=== DESCRIPTION OF THE TASK ===
Word for word, restate the entries below, but exclude the images.

(Saved data entries)
- Opening Delimiter -
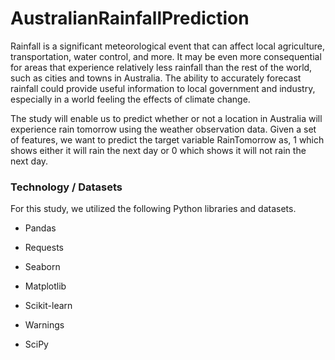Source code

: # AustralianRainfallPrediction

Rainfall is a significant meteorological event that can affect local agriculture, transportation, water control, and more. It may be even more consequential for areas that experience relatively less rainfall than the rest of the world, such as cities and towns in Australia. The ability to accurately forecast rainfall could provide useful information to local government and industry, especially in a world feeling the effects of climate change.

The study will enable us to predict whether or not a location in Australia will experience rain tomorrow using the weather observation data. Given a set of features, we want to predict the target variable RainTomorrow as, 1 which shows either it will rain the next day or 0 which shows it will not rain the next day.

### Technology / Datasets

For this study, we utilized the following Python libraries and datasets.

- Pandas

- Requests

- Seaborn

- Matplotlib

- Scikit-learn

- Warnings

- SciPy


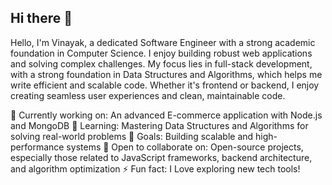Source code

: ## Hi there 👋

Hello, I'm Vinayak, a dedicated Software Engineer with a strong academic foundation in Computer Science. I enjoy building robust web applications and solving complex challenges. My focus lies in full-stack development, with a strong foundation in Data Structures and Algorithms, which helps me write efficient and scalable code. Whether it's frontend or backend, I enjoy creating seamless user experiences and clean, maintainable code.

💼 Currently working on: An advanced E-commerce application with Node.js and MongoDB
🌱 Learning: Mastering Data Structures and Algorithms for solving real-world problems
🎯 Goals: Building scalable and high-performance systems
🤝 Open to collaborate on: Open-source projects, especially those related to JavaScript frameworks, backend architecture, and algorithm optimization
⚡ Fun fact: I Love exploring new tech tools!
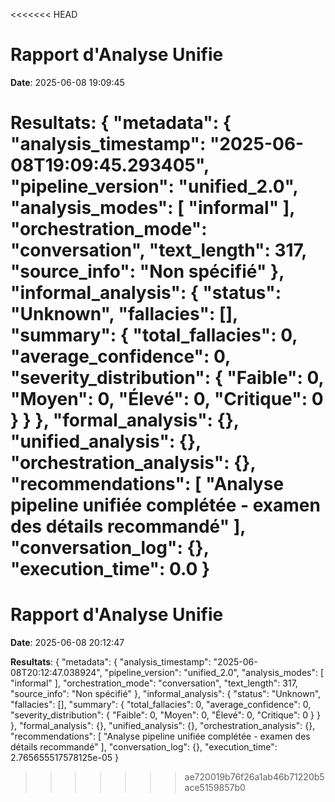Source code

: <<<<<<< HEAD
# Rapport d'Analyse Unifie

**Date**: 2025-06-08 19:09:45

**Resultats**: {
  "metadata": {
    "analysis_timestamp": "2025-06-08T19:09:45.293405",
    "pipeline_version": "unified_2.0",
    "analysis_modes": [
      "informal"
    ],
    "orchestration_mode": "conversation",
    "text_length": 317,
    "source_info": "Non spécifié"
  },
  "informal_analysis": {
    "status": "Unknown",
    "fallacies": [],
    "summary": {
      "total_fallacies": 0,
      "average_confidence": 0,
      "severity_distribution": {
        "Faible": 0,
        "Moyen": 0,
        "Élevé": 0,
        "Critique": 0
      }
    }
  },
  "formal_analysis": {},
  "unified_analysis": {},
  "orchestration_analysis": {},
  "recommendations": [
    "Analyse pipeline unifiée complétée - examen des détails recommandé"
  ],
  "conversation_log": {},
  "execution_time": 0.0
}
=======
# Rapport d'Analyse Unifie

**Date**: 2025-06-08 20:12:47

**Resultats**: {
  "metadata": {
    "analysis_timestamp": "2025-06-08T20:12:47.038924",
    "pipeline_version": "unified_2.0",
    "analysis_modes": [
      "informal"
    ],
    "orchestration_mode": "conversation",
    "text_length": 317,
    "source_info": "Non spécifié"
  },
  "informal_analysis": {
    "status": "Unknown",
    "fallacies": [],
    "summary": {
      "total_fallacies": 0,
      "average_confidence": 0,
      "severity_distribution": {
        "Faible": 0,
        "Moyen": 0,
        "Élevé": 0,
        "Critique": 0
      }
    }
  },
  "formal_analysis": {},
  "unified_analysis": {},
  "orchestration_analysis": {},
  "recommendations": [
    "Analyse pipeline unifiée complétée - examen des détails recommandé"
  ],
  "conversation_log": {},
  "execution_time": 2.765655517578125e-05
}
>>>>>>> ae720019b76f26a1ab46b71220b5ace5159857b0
- Closing Delimiter -
=== RESULT ===
Source code

: # AustralianRainfallPrediction

Rainfall is a significant meteorological event that can affect local agriculture, transportation, water control, and more. It may be even more consequential for areas that experience relatively less rainfall than the rest of the world, such as cities and towns in Australia. The ability to accurately forecast rainfall could provide useful information to local government and industry, especially in a world feeling the effects of climate change.

The study will enable us to predict whether or not a location in Australia will experience rain tomorrow using the weather observation data. Given a set of features, we want to predict the target variable RainTomorrow as, 1 which shows either it will rain the next day or 0 which shows it will not rain the next day.

### Technology / Datasets

For this study, we utilized the following Python libraries and datasets.

- Pandas

- Requests

- Seaborn

- Matplotlib

- Scikit-learn

- Warnings

- SciPy


Source code

: ## Hi there 👋

Hello, I'm Vinayak, a dedicated Software Engineer with a strong academic foundation in Computer Science. I enjoy building robust web applications and solving complex challenges. My focus lies in full-stack development, with a strong foundation in Data Structures and Algorithms, which helps me write efficient and scalable code. Whether it's frontend or backend, I enjoy creating seamless user experiences and clean, maintainable code.

💼 Currently working on: An advanced E-commerce application with Node.js and MongoDB
🌱 Learning: Mastering Data Structures and Algorithms for solving real-world problems
🎯 Goals: Building scalable and high-performance systems
🤝 Open to collaborate on: Open-source projects, especially those related to JavaScript frameworks, backend architecture, and algorithm optimization
⚡ Fun fact: I Love exploring new tech tools!
Source code

: <<<<<<< HEAD
# Rapport d'Analyse Unifie

**Date**: 2025-06-08 19:09:45

**Resultats**: {
  "metadata": {
    "analysis_timestamp": "2025-06-08T19:09:45.293405",
    "pipeline_version": "unified_2.0",
    "analysis_modes": [
      "informal"
    ],
    "orchestration_mode": "conversation",
    "text_length": 317,
    "source_info": "Non spécifié"
  },
  "informal_analysis": {
    "status": "Unknown",
    "fallacies": [],
    "summary": {
      "total_fallacies": 0,
      "average_confidence": 0,
      "severity_distribution": {
        "Faible": 0,
        "Moyen": 0,
        "Élevé": 0,
        "Critique": 0
      }
    }
  },
  "formal_analysis": {},
  "unified_analysis": {},
  "orchestration_analysis": {},
  "recommendations": [
    "Analyse pipeline unifiée complétée - examen des détails recommandé"
  ],
  "conversation_log": {},
  "execution_time": 0.0
}
=======
# Rapport d'Analyse Unifie

**Date**: 2025-06-08 20:12:47

**Resultats**: {
  "metadata": {
    "analysis_timestamp": "2025-06-08T20:12:47.038924",
    "pipeline_version": "unified_2.0",
    "analysis_modes": [
      "informal"
    ],
    "orchestration_mode": "conversation",
    "text_length": 317,
    "source_info": "Non spécifié"
  },
  "informal_analysis": {
    "status": "Unknown",
    "fallacies": [],
    "summary": {
      "total_fallacies": 0,
      "average_confidence": 0,
      "severity_distribution": {
        "Faible": 0,
        "Moyen": 0,
        "Élevé": 0,
        "Critique": 0
      }
    }
  },
  "formal_analysis": {},
  "unified_analysis": {},
  "orchestration_analysis": {},
  "recommendations": [
    "Analyse pipeline unifiée complétée - examen des détails recommandé"
  ],
  "conversation_log": {},
  "execution_time": 2.765655517578125e-05
}
>>>>>>> ae720019b76f26a1ab46b71220b5ace5159857b0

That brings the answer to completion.